▸ The task
Among the records that follow, set down only the lines from the one containing "started (HH:MM:SS) |" to the one containing "1. Aligns review", both included, exactly.
Top of Study material
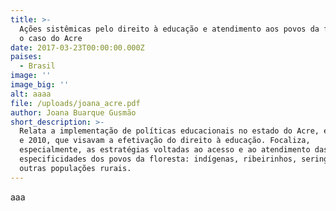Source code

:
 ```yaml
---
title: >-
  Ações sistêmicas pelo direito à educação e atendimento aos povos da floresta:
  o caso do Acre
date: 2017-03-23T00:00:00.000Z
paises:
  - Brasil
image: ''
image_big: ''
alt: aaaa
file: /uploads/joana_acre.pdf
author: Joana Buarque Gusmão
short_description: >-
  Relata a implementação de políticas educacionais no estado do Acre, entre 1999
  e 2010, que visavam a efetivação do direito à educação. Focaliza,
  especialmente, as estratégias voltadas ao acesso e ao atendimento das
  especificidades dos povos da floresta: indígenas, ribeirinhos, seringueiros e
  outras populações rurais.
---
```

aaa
Bottom of Study material
Top of Study material
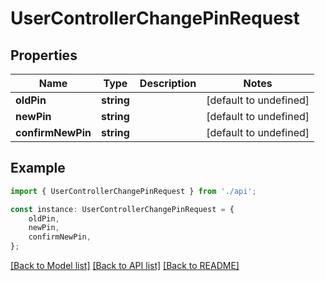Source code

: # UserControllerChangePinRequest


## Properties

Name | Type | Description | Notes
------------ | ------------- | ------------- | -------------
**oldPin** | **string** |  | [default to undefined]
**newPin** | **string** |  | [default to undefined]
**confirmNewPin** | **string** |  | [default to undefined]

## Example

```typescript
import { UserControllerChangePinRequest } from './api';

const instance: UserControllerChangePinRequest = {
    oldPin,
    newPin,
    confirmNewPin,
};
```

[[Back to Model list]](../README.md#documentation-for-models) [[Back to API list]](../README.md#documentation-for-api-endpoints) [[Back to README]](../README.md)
Bottom of Study material
Top of Study material
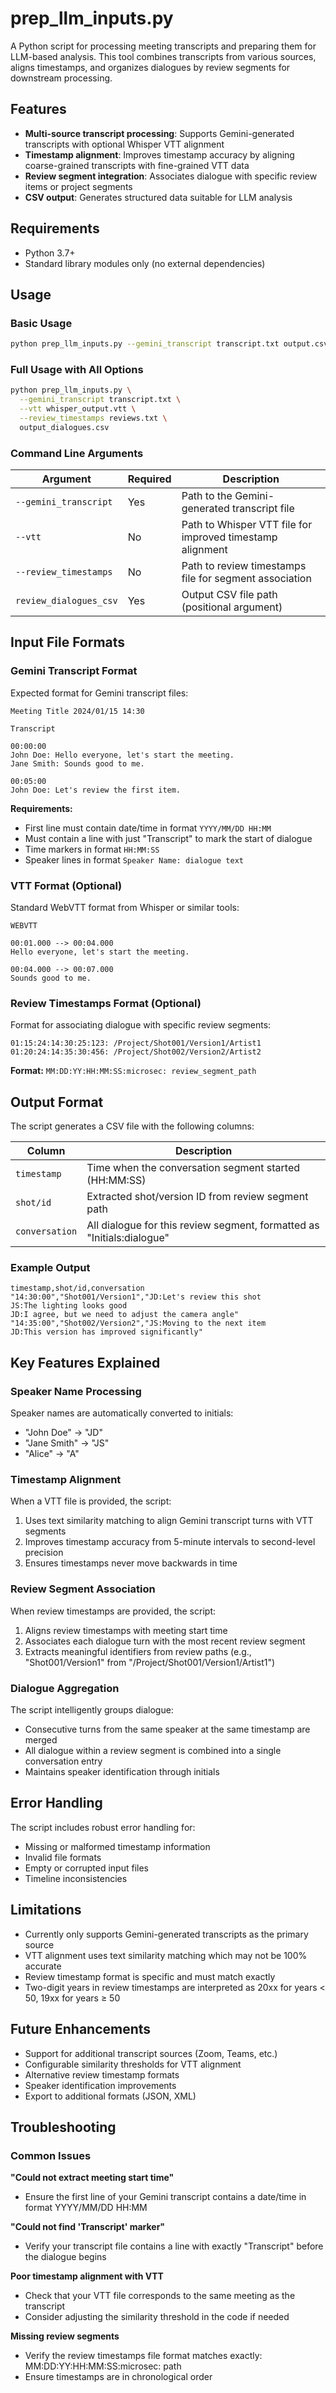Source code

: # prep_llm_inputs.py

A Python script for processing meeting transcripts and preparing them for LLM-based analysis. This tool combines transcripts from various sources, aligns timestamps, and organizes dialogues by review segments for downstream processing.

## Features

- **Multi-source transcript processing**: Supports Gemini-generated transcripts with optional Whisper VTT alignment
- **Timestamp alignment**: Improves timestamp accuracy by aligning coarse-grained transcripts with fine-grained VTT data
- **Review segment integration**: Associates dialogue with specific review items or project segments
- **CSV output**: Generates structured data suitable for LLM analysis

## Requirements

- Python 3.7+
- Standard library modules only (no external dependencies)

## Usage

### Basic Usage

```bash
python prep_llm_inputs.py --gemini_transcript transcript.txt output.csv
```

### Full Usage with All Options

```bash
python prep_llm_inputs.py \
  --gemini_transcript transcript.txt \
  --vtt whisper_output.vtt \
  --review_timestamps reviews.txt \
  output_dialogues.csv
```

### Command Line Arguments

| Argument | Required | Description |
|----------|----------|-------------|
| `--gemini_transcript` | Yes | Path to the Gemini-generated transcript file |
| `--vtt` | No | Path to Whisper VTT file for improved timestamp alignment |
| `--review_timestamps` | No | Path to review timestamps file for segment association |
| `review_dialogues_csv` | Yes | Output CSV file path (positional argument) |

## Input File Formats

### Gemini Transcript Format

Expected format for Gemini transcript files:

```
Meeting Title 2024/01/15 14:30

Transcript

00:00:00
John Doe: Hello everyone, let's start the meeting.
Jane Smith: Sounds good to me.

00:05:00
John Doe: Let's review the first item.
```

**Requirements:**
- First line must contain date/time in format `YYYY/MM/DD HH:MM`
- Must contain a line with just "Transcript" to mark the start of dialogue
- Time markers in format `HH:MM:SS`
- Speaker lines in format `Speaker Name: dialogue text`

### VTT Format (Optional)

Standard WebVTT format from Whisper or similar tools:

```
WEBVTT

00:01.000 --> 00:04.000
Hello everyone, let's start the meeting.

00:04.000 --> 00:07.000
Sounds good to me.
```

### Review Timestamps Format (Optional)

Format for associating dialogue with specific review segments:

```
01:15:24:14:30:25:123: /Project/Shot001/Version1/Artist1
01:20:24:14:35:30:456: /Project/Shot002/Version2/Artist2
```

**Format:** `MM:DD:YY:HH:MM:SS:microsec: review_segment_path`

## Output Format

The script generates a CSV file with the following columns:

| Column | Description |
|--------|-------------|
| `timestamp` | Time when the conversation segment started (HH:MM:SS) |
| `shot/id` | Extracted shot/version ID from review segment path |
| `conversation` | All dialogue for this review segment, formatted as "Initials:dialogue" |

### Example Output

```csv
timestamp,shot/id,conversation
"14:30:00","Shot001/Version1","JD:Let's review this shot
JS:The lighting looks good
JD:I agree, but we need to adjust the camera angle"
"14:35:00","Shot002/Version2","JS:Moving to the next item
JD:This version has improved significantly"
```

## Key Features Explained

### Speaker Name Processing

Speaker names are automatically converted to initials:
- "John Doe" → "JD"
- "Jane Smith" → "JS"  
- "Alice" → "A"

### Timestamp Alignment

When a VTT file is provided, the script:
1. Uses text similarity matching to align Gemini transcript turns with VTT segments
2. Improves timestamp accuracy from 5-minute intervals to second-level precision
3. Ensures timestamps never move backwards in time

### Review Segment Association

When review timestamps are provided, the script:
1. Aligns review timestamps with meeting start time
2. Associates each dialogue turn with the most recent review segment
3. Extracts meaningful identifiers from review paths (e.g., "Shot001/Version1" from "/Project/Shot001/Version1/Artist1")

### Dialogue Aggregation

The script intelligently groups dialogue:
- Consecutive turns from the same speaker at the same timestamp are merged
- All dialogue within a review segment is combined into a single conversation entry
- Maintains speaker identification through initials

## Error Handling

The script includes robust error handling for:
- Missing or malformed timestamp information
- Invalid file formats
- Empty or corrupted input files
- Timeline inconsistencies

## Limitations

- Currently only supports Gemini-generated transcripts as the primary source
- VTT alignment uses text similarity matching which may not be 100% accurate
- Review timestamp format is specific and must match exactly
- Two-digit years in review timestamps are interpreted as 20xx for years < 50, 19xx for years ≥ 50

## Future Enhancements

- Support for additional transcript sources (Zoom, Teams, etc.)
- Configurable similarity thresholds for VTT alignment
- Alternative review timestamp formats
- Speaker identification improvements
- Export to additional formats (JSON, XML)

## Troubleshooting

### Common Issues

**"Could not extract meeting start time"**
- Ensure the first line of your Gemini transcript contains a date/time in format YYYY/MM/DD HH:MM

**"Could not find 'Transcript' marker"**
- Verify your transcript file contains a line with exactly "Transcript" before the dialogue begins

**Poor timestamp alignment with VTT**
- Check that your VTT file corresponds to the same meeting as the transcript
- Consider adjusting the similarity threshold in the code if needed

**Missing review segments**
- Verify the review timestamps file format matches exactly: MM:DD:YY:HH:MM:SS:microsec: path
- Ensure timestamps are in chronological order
Bottom of Study material
▸ Exercise result
| `timestamp` | Time when the conversation segment started (HH:MM:SS) |
| `shot/id` | Extracted shot/version ID from review segment path |
| `conversation` | All dialogue for this review segment, formatted as "Initials:dialogue" |

### Example Output

```csv
timestamp,shot/id,conversation
"14:30:00","Shot001/Version1","JD:Let's review this shot
JS:The lighting looks good
JD:I agree, but we need to adjust the camera angle"
"14:35:00","Shot002/Version2","JS:Moving to the next item
JD:This version has improved significantly"
```

## Key Features Explained

### Speaker Name Processing

Speaker names are automatically converted to initials:
- "John Doe" → "JD"
- "Jane Smith" → "JS"  
- "Alice" → "A"

### Timestamp Alignment

When a VTT file is provided, the script:
1. Uses text similarity matching to align Gemini transcript turns with VTT segments
2. Improves timestamp accuracy from 5-minute intervals to second-level precision
3. Ensures timestamps never move backwards in time

### Review Segment Association

When review timestamps are provided, the script:
1. Aligns review timestamps with meeting start time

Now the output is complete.